▸ **Try it**: Only the lines from the one containing "valid solutions. In" through the one containing "appears in first" should be printed, exactly as they appear below, with both ends included.

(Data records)
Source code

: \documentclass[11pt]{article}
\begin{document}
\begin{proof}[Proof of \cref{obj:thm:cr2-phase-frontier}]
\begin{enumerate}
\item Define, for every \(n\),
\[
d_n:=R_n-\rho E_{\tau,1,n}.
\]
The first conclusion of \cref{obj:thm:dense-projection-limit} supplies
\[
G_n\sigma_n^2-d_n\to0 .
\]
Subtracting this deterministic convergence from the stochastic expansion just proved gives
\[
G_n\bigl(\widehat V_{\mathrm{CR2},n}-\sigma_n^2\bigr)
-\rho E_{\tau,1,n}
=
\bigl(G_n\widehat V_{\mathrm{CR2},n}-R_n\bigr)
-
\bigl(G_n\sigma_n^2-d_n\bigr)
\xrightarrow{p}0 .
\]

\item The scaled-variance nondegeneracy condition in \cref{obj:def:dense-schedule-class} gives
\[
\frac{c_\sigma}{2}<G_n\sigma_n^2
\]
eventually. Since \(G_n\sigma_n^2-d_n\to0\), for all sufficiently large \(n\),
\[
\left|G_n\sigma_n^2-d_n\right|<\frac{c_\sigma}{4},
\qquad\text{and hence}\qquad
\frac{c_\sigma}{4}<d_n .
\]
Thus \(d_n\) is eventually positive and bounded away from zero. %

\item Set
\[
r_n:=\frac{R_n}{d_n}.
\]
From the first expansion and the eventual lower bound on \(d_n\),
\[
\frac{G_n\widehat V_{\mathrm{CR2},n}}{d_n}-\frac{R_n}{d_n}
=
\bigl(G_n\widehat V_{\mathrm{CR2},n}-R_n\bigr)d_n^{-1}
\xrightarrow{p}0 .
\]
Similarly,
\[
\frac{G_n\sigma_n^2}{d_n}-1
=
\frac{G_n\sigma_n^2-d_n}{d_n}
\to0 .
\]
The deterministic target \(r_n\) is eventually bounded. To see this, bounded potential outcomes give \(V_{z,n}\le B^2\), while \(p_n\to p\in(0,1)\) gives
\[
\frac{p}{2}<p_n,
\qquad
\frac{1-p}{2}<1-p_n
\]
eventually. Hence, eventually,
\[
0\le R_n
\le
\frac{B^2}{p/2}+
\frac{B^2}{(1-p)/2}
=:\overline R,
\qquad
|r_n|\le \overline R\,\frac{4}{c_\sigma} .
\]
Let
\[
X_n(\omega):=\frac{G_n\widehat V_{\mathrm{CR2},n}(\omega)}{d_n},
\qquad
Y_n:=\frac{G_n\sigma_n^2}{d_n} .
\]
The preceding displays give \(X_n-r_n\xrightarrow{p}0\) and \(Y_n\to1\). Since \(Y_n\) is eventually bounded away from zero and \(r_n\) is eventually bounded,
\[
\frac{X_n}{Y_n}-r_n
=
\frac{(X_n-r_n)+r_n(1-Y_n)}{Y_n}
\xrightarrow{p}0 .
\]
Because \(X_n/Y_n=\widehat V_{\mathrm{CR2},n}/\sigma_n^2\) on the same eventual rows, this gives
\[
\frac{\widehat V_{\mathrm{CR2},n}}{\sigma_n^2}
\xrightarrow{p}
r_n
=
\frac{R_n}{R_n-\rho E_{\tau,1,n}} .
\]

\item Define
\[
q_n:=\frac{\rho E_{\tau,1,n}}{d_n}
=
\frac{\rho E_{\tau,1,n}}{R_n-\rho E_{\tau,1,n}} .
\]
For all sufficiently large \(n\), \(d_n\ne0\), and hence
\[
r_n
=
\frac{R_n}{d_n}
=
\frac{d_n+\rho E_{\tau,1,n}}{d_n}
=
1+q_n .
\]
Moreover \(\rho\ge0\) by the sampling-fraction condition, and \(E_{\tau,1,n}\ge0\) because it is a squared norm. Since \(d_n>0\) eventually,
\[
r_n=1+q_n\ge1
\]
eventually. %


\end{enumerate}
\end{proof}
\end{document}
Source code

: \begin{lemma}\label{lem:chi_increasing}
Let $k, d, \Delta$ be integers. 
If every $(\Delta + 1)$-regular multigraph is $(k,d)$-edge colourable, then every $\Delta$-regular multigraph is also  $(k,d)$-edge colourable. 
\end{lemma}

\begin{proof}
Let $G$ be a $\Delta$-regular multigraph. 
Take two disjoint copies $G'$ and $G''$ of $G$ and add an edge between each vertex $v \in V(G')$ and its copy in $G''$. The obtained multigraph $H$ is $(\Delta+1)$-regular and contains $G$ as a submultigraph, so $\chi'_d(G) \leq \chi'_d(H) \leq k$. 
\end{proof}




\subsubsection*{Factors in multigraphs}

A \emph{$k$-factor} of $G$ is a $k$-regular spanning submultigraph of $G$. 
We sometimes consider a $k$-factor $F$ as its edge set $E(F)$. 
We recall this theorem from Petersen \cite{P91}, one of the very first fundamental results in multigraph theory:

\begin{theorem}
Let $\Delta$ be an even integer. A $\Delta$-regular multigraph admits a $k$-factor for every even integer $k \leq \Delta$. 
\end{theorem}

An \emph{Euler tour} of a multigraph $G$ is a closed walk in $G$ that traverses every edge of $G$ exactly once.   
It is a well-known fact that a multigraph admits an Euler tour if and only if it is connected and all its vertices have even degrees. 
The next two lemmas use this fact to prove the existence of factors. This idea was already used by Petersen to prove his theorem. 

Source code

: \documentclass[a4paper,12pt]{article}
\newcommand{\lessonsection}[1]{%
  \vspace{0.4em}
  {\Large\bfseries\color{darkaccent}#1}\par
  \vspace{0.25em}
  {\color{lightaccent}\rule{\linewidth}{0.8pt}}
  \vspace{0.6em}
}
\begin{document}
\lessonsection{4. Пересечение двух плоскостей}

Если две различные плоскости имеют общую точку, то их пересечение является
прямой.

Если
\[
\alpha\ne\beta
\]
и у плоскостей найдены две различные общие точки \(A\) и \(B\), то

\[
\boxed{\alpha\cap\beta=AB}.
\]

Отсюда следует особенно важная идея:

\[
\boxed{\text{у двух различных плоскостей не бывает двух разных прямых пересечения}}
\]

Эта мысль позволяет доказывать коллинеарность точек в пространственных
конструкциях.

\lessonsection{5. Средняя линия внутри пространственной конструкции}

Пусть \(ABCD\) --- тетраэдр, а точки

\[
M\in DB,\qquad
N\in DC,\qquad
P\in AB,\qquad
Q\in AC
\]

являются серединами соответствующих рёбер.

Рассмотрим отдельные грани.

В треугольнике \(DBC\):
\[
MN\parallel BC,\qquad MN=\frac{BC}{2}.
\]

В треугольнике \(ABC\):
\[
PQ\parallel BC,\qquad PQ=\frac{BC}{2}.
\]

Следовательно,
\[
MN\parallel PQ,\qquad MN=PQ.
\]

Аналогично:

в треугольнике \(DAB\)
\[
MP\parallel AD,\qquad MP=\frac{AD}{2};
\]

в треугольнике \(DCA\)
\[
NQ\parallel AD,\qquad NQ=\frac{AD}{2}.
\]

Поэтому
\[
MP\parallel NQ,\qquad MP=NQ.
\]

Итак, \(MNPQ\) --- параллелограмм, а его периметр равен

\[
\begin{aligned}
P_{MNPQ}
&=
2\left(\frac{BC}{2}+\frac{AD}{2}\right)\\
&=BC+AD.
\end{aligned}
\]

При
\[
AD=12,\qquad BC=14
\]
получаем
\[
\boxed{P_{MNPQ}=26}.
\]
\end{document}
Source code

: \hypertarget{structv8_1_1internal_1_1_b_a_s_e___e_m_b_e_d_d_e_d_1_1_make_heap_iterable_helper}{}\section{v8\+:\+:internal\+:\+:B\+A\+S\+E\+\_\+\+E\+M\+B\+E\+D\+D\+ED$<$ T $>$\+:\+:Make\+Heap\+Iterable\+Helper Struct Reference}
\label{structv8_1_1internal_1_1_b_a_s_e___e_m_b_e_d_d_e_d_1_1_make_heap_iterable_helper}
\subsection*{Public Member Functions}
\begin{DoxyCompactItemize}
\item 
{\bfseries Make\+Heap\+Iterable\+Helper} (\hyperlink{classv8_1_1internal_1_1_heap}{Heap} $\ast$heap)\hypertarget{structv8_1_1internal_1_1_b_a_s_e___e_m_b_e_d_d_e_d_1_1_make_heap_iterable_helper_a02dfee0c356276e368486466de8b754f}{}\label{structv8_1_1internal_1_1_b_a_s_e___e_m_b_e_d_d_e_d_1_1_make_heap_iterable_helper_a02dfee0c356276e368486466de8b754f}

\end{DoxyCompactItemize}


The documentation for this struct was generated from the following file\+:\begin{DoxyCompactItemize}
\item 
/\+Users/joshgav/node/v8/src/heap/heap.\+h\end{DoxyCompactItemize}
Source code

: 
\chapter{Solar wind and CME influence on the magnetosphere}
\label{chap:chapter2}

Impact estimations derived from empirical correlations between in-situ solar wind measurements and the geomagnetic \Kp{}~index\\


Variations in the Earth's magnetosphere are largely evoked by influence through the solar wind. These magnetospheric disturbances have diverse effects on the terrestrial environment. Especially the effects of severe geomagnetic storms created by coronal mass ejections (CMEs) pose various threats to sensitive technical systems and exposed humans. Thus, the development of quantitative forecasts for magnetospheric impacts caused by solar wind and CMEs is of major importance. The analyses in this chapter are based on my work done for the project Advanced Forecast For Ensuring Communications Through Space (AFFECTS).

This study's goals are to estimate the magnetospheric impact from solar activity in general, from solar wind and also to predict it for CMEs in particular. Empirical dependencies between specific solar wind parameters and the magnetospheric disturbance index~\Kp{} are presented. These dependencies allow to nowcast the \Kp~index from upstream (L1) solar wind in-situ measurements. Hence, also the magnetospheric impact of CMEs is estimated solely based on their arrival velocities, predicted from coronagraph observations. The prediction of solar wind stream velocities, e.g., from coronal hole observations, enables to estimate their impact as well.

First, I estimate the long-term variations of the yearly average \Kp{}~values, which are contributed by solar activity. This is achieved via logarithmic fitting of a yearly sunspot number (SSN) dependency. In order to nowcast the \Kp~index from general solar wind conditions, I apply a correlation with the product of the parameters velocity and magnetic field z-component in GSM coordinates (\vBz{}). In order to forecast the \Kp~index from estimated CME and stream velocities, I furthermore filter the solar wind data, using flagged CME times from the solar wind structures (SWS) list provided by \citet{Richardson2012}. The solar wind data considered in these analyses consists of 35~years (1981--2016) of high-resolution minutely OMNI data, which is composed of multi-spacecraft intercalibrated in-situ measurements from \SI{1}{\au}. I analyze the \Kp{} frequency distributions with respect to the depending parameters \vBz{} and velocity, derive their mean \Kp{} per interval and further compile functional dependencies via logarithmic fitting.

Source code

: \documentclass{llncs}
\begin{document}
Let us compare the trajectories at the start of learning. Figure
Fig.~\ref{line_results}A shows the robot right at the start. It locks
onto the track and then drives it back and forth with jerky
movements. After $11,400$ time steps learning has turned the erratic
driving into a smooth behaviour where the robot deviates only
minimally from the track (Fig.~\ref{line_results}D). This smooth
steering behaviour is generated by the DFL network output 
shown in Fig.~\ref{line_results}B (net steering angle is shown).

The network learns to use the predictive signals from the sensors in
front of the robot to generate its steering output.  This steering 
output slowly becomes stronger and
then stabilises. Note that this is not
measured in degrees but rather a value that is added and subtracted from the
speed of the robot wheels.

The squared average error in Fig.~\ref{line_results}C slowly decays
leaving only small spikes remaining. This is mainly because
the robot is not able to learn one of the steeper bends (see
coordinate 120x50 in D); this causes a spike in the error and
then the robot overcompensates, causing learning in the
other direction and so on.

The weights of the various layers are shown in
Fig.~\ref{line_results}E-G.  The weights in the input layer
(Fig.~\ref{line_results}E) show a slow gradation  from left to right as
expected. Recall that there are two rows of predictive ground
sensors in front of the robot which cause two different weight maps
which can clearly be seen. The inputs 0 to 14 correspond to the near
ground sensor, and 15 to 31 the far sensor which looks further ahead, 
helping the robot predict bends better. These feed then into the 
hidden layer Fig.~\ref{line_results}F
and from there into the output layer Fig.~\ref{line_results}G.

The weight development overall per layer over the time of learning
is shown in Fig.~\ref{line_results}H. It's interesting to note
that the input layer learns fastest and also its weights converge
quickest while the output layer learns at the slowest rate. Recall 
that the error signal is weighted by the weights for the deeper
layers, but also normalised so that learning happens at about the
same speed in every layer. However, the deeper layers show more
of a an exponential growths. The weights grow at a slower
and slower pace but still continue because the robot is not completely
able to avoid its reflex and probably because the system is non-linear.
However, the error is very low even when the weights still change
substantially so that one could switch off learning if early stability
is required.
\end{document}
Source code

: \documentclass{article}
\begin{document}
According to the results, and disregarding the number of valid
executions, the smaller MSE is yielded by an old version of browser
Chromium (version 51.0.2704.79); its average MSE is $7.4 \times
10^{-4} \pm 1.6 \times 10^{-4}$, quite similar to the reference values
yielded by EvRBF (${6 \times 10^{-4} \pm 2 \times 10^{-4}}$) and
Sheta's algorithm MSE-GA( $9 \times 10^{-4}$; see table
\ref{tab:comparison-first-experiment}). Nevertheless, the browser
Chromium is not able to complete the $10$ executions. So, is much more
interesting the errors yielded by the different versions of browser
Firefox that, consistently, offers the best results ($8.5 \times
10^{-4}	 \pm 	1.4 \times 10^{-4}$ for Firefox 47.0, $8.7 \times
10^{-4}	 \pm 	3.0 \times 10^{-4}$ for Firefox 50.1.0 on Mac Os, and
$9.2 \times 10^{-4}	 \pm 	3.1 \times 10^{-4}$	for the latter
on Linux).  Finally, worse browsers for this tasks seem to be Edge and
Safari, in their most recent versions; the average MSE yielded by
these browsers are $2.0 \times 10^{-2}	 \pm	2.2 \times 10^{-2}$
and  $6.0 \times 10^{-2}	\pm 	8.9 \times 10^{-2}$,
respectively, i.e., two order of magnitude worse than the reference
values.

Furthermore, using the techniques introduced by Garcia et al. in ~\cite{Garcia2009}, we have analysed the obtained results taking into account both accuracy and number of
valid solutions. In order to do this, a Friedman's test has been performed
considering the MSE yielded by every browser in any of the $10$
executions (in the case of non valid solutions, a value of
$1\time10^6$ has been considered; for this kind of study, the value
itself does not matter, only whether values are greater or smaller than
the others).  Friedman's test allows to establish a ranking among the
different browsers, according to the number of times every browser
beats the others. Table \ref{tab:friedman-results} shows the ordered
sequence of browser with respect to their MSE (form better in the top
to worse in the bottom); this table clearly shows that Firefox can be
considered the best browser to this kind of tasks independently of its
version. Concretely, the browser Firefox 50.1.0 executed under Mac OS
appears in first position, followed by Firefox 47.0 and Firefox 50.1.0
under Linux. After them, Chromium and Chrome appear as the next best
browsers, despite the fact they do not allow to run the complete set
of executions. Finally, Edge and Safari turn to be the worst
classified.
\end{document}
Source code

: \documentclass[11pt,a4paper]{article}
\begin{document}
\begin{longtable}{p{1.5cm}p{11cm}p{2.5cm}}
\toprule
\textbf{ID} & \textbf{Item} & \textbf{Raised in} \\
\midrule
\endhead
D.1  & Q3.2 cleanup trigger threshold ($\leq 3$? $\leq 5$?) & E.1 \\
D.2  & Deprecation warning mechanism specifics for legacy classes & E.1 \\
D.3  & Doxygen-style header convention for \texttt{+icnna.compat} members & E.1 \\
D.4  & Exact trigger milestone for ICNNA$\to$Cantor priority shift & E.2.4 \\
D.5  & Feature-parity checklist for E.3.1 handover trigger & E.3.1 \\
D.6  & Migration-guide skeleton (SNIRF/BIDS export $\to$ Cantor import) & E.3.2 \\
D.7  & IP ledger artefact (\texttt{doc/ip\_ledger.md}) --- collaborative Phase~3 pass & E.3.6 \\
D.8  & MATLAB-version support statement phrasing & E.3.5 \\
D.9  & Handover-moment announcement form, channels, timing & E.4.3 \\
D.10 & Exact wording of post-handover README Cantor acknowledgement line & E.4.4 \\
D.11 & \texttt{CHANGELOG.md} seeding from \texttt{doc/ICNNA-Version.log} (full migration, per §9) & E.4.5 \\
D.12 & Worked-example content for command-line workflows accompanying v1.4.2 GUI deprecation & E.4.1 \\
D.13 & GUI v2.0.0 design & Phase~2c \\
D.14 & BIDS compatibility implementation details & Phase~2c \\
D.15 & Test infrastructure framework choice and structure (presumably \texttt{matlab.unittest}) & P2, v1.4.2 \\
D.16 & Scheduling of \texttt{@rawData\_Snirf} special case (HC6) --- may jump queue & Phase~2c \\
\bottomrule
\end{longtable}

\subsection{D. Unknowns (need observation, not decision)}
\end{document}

▸ **Answer section**:
valid solutions. In order to do this, a Friedman's test has been performed
considering the MSE yielded by every browser in any of the $10$
executions (in the case of non valid solutions, a value of
$1\time10^6$ has been considered; for this kind of study, the value
itself does not matter, only whether values are greater or smaller than
the others).  Friedman's test allows to establish a ranking among the
different browsers, according to the number of times every browser
beats the others. Table \ref{tab:friedman-results} shows the ordered
sequence of browser with respect to their MSE (form better in the top
to worse in the bottom); this table clearly shows that Firefox can be
considered the best browser to this kind of tasks independently of its
version. Concretely, the browser Firefox 50.1.0 executed under Mac OS
appears in first position, followed by Firefox 47.0 and Firefox 50.1.0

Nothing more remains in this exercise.